La boya estaría anclada en el fondo marino mediante varias líneas, para optimizar su recorrido vertical. El mayor reto, aparte del material en que serán construidas (fibra, metal u hormigón), será el diseño del cable de exportación de energía, que tendrá que estar preparado para trabajar en condiciones extremas. «En las simulaciones a escala en tanque de agua, la boya ha sido capaz de soportar el equivalente a olas de 30 metros», explica Ignacio Pantojo-Titos. «El óptimo sería un oleaje de tres metros, en aguas de 40 metros de profundidad. En España tendría un gran potencial en el Cantábrico».

Patrik Möller, director ejecutivo de CorPower, destaca cómo la genial idea de Stig Lunbäck se desmarca de todo lo intentado hasta ahora en energía marina. Más allá de la poderosa metáfora del corazón que da nombre a la compañía, Möller asegura que la boya energética está consiguiendo atraer a los inversores con dos poderosos argumentos sobre sus competidoras: «Cinco veces más densidad de potencia por un tercio del peso».

 

Gales en la proa de la energía barata

La energía de las mareas llama a las puertas de Gales. La bahía de Swansea podría ser pionera en un proyecto revolucionario ideado por la empresa británica Tidal Lagoon Power y con el potencial de generar hasta el 8% de la energía del Reino Unido.

El proyecto implicaría la construcción de muelles multiuso de hasta dos kilómetros de largo donde irían incorporadas las turbinas, que se activarían con las crecidas y las retiradas de las mareas en rías, ensenadas y zonas costeras. El primero de los seis emplazamientos elegidos (cuatro en Gales y dos en Inglaterra) estaría presupuestado en 1.200 millones de euros y generaría electricidad para abastecer a 155.000 hogares, más de la mitad de la demanda de una ciudad como Swansea.

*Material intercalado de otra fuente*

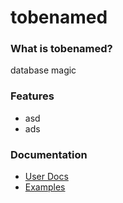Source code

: # tobenamed


### What is tobenamed?

database magic


### Features

* asd
* ads


### Documentation

* [User Docs]()
* [Examples](https://github.com/nhibberd/db/blob/master/src/main/example/Example.java)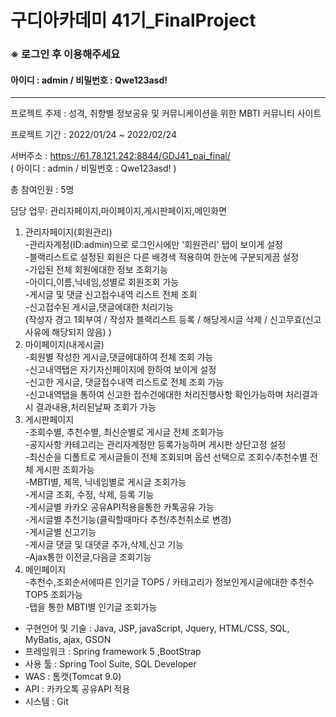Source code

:  
# 구디아카데미 41기_FinalProject

###   ※ 로그인 후 이용해주세요
#### 아이디 : admin / 비밀번호 : Qwe123asd!

-----------------------------------------------------------------------------------------------------------------------

프로젝트 주제 : 성격, 취향별 정보공유 및 커뮤니케이션을 위한 MBTI 커뮤니티 사이트 

프로젝트 기간 :  2022/01/24 ~ 2022/02/24

서버주소 : https://61.78.121.242:8844/GDJ41_pai_final/ <br>
( 아이디 : admin / 비밀번호 : Qwe123asd! )

총 참여인원 : 5명

담당 업무: 관리자페이지,마이페이지,게시판페이지,메인화면 <br>

1) 관리자페이지(회원관리)<br>
-관리자계정(ID:admin)으로 로그인시에만 '회원관리' 탭이 보이게 설정<br>
-블랙리스트로 설정된 회원은 다른 배경색 적용하여 한눈에 구분되게끔 설정<br>
-가입된 전체 회원에대한 정보 조회기능<br>
-아이디,이름,닉네임,성별로 회원조회 가능<br>
-게시글 및 댓글 신고접수내역 리스트 전체 조회<br>
-신고접수된 게시글,댓글에대한 처리기능 <br> 
(작성자 경고 1회부여 / 작성자 블랙리스트 등록 / 해당게시글 삭제 / 신고무효(신고사유에 해당되지 않음) ) <br>
2) 마이페이지(내게시글) <br>
-회원별 작성한 게시글,댓글에대하여 전체 조회 가능<br>
-신고내역탭은 자기자신페이지에 한하여 보이게 설정<br>
-신고한 게시글, 댓글접수내역 리스트로 전체 조회 가능<br>
-신고내역탭을 통하여 신고한 접수건에대한 처리진행사항 확인가능하며 처리결과시 결과내용,처리된날짜 조회가 가능<br>
3) 게시판페이지 <br>
-조회수별, 추천수별, 최신순별로 게시글 전체 조회가능<br>
-공지사항 카테고리는 관리자계정만 등록가능하며 게시판 상단고정 설정 <br>
-최신순을 디폴트로 게시글들이 전체 조회되며 옵션 선택으로 조회수/추천수별 전체 게시판 조회가능<br>
-MBTI별, 제목, 닉네임별로 게시글 조회가능<br>
-게시글 조회, 수정, 삭제, 등록 기능<br>
-게시글별 카카오 공유API적용을통한 카톡공유 가능 <br>
-게시글별 추천기능(클릭할때마다 추천/추천취소로 변경) <br>
-게시글별 신고기능 <br>
-게시글 댓글 및 대댓글 추가,삭제,신고 기능 <br>
-Ajax통한 이전글,다음글 조회기능 <br>
4) 메인페이지 <br>
-추천수,조회순서에따른 인기글 TOP5 / 카테고리가 정보인게시글에대한 추천수 TOP5 조회가능 <br>
-탭을 통한 MBTI별 인기글 조회가능 <br>

* 구현언어 및 기술 : Java, JSP,  javaScript, Jquery, HTML/CSS, SQL, MyBatis, ajax, GSON
* 프레임워크 : Spring framework 5 ,BootStrap
* 사용 툴 : Spring Tool Suite, SQL Developer 
* WAS : 톰캣(Tomcat 9.0)
* API : 카카오톡 공유API 적용 
* 시스템 : Git
 
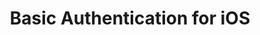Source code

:---
title: Basic Authentication for iOS
description: 'Step-by-step walkthrough for addding basic authentication to any iOS app. We will cloud-enable this app using the AWS Amplify CLI and use the AWS Mobile SDK connecting our mobile users to sign-up and sign-in via username and password via Amazon Cognito User Pools'
banner: './banner.png'
authorIds:
  - mobile-quickie
href: https://youtu.be/1uNtrLZhs5k
platforms:
  - iOS
categories:
  - Authentication
---
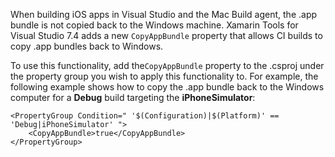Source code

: 
When building iOS apps in Visual Studio and the Mac Build agent, the .app bundle is not copied back to the Windows machine. Xamarin Tools for Visual Studio 7.4 adds a new `CopyAppBundle` property that allows CI builds to copy .app bundles back to Windows.

To use this functionality, add the`CopyAppBundle` property to the .csproj under the property group you wish to apply this functionality to. For example, the following example shows how to copy the .app bundle back to the Windows computer for a **Debug** build targeting the **iPhoneSimulator**:

    <PropertyGroup Condition=" '$(Configuration)|$(Platform)' == 'Debug|iPhoneSimulator' ">
        <CopyAppBundle>true</CopyAppBundle>
    </PropertyGroup>

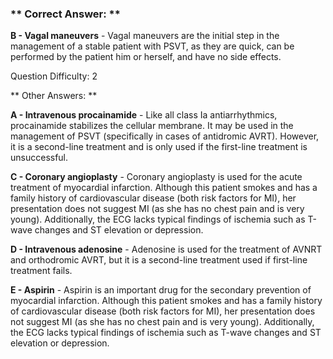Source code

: ### ** Correct Answer: **

**B - Vagal maneuvers** - Vagal maneuvers are the initial step in the management of a stable patient with PSVT, as they are quick, can be performed by the patient him or herself, and have no side effects.

Question Difficulty: 2

** Other Answers: **

**A - Intravenous procainamide** - Like all class Ia antiarrhythmics, procainamide stabilizes the cellular membrane. It may be used in the management of PSVT (specifically in cases of antidromic AVRT). However, it is a second-line treatment and is only used if the first-line treatment is unsuccessful.

**C - Coronary angioplasty** - Coronary angioplasty is used for the acute treatment of myocardial infarction. Although this patient smokes and has a family history of cardiovascular disease (both risk factors for MI), her presentation does not suggest MI (as she has no chest pain and is very young). Additionally, the ECG lacks typical findings of ischemia such as T-wave changes and ST elevation or depression.

**D - Intravenous adenosine** - Adenosine is used for the treatment of AVNRT and orthodromic AVRT, but it is a second-line treatment used if first-line treatment fails.

**E - Aspirin** - Aspirin is an important drug for the secondary prevention of myocardial infarction. Although this patient smokes and has a family history of cardiovascular disease (both risk factors for MI), her presentation does not suggest MI (as she has no chest pain and is very young). Additionally, the ECG lacks typical findings of ischemia such as T-wave changes and ST elevation or depression.

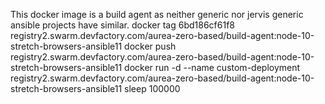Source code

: This docker image is a build agent as neither generic nor jervis generic ansible projects have similar.
docker tag  6bd186cf61f8 registry2.swarm.devfactory.com/aurea-zero-based/build-agent:node-10-stretch-browsers-ansible11
docker push registry2.swarm.devfactory.com/aurea-zero-based/build-agent:node-10-stretch-browsers-ansible11
docker run -d --name custom-deployment registry2.swarm.devfactory.com/aurea-zero-based/build-agent:node-10-stretch-browsers-ansible11 sleep 100000
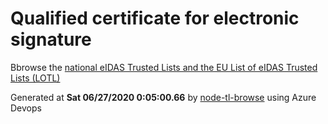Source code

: # Qualified certificate for electronic signature 
 Bbrowse the [national eIDAS Trusted Lists and the EU List of eIDAS Trusted Lists (LOTL)](https://webgate.ec.europa.eu/tl-browser/#/) 
 
 
Generated at **Sat 06/27/2020  0:05:00.66** by [node-tl-browse](https://github.com/ymedlop/node-tl-browser) using Azure Devops 
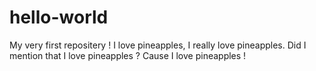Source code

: # hello-world
My very first repositery !
I love pineapples, I really love pineapples.
Did I mention that I love pineapples ? Cause I love pineapples !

El secretario de Energía birtánico Ed Davey ha dado su respaldo inicial al proyecto piloto de Tidal Lagoon Power. «El coste es muy elevado, pero la energía se produciría de manera muy barata y los beneficios a largo plazo están garantizados», asegura el director de la compañía, que aspira poner a a Gales en la proa mundial de la energía maremotriz.